On Mon, Jul 21, 2014 at 9:52 AM, Andrew G. West <west.andrew.g@gmail.com> wrote:
Having dabbled in this initiative a couple years back when it first started to gain some traction, I'll make some comments.

Yes, CorenSearchBot (CSB) did/does(?) operate in this space. It basically searched took the title of a new article, searched for that term via the Yahoo! Search API, and looked for nearly-exact text matches among the first results (using an edit distance metric).

Through the hard work of Jake Orlowitz and others we got free access to the TurnItIn API (academic plagiarism detection). Their tool is much more sophisticated in terms of text matching and has access to material behind many pay-walls.

In terms of Jane's concern, we are (rather, "we imagine being") primarily limited to finding violations originating at new article creation or massive text insertions, because content already on WP has been scraped and re-copied so many times.

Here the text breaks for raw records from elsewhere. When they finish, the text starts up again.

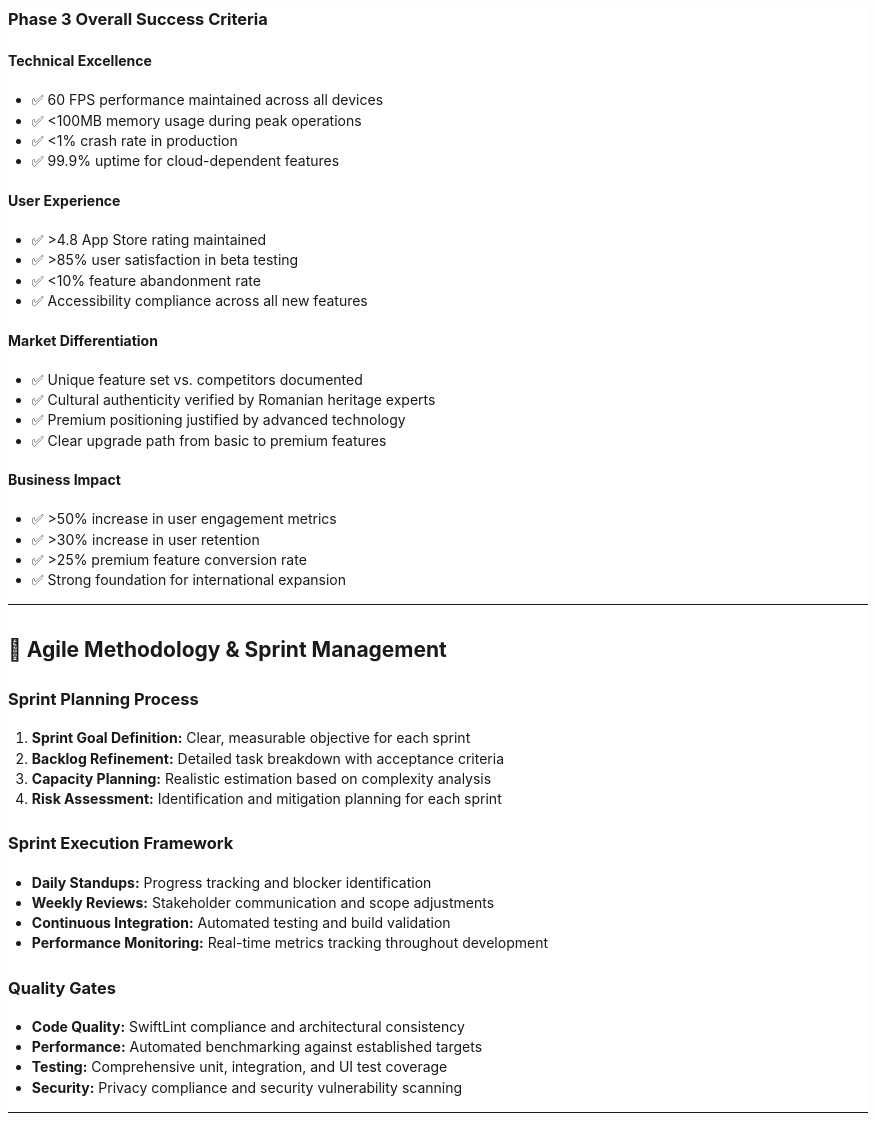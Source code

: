 ### **Phase 3 Overall Success Criteria**

#### **Technical Excellence**
- ✅ 60 FPS performance maintained across all devices
- ✅ <100MB memory usage during peak operations
- ✅ <1% crash rate in production
- ✅ 99.9% uptime for cloud-dependent features

#### **User Experience**
- ✅ >4.8 App Store rating maintained
- ✅ >85% user satisfaction in beta testing
- ✅ <10% feature abandonment rate
- ✅ Accessibility compliance across all new features

#### **Market Differentiation**
- ✅ Unique feature set vs. competitors documented
- ✅ Cultural authenticity verified by Romanian heritage experts
- ✅ Premium positioning justified by advanced technology
- ✅ Clear upgrade path from basic to premium features

#### **Business Impact**
- ✅ >50% increase in user engagement metrics
- ✅ >30% increase in user retention
- ✅ >25% premium feature conversion rate
- ✅ Strong foundation for international expansion

---

## 🔄 Agile Methodology & Sprint Management

### **Sprint Planning Process**
1. **Sprint Goal Definition:** Clear, measurable objective for each sprint
2. **Backlog Refinement:** Detailed task breakdown with acceptance criteria
3. **Capacity Planning:** Realistic estimation based on complexity analysis
4. **Risk Assessment:** Identification and mitigation planning for each sprint

### **Sprint Execution Framework**
- **Daily Standups:** Progress tracking and blocker identification
- **Weekly Reviews:** Stakeholder communication and scope adjustments
- **Continuous Integration:** Automated testing and build validation
- **Performance Monitoring:** Real-time metrics tracking throughout development

### **Quality Gates**
- **Code Quality:** SwiftLint compliance and architectural consistency
- **Performance:** Automated benchmarking against established targets
- **Testing:** Comprehensive unit, integration, and UI test coverage
- **Security:** Privacy compliance and security vulnerability scanning

---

*I want to emphasize this is a gift-wrapped academic research project*. Jake, User:Madman, and myself even began amassing ground-truth to evaluate our approach. This was nearly a chapter in my dissertation. I would be very pleased for someone to come along, build a tool of practice, and also get themselves a WikiSym/CSCW paper in the process. I don't have the free cycles to do low-level coding, but I'd be happy to advise, comment, etc. to whatever degree someone would desire. Thanks, -AW

--
Andrew G. West, PhD
Research Scientist
Verisign Labs - Reston, VA
Website: http://www.andrew-g-west.com



Some questions that aren't answered by the Wikipedia:Turnitin page:

#Has any testing been done on a set of edits to see what the results might look like? I'm a little unconvinced on the idea of comparing edits with tens millions of term papers or other submissions. If testing hasn't begun, why not? What's lacking?

#The page says there will be no formal or contractual relationship between Turnitin and WMF, but I don't see how this can necessarily be true if its assumed Turnitin will be able to use the "Wikipedia" name in marketing material. Thoughts? 

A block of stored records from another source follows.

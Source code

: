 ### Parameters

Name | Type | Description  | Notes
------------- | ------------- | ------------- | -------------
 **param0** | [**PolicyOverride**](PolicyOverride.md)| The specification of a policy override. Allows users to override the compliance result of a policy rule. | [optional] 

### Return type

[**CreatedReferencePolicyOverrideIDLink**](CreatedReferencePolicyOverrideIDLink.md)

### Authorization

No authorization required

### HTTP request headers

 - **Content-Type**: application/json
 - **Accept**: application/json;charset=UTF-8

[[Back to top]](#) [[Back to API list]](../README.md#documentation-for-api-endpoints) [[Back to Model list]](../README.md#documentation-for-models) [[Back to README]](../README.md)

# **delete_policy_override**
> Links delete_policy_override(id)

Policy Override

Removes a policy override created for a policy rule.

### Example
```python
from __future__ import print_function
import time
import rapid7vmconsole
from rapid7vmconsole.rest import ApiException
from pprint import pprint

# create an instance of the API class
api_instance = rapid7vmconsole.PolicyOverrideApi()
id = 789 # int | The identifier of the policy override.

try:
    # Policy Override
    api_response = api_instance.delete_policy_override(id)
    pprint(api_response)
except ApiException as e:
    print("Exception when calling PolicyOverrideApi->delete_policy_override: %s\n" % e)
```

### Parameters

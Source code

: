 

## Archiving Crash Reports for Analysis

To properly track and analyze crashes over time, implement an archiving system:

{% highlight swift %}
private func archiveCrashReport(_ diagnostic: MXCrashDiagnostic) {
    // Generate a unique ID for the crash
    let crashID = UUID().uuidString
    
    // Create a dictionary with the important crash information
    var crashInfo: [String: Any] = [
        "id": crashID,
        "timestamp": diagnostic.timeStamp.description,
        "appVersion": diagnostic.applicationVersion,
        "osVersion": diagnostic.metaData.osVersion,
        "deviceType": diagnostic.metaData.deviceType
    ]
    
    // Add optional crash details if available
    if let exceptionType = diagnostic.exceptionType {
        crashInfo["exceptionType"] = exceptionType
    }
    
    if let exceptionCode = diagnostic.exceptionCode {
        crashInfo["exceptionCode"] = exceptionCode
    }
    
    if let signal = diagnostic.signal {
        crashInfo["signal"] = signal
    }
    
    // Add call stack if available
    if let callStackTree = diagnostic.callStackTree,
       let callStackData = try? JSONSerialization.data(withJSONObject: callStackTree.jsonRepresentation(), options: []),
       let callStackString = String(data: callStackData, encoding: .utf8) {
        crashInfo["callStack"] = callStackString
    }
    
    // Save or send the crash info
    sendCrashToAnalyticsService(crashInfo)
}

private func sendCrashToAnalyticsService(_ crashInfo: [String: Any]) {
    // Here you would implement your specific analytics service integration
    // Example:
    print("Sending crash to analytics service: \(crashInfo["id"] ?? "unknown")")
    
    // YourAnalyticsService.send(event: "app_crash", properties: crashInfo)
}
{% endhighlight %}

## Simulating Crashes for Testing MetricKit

#What's the value of running the process against all edits (many of which may be minor, or not involve any substantial text insertions) vs. skimming all or a subset of all pages each day? (I'm assuming a few million more pageloads per day won't affect the Wikimedia servers substantially). 

#What mechanism would be used to add the report link to the talkpages? A bot account operated by Turnitin? Would access to the Turnitin database be restricted / proprietary, or could other bot developers query it for various purposes? 

It sounds like there's a desire to just skip to the end and agree to switch Turnitin on as a scan for all edits, but I think these questions and more will need to be answered before people will agree to anything like full scale implementation.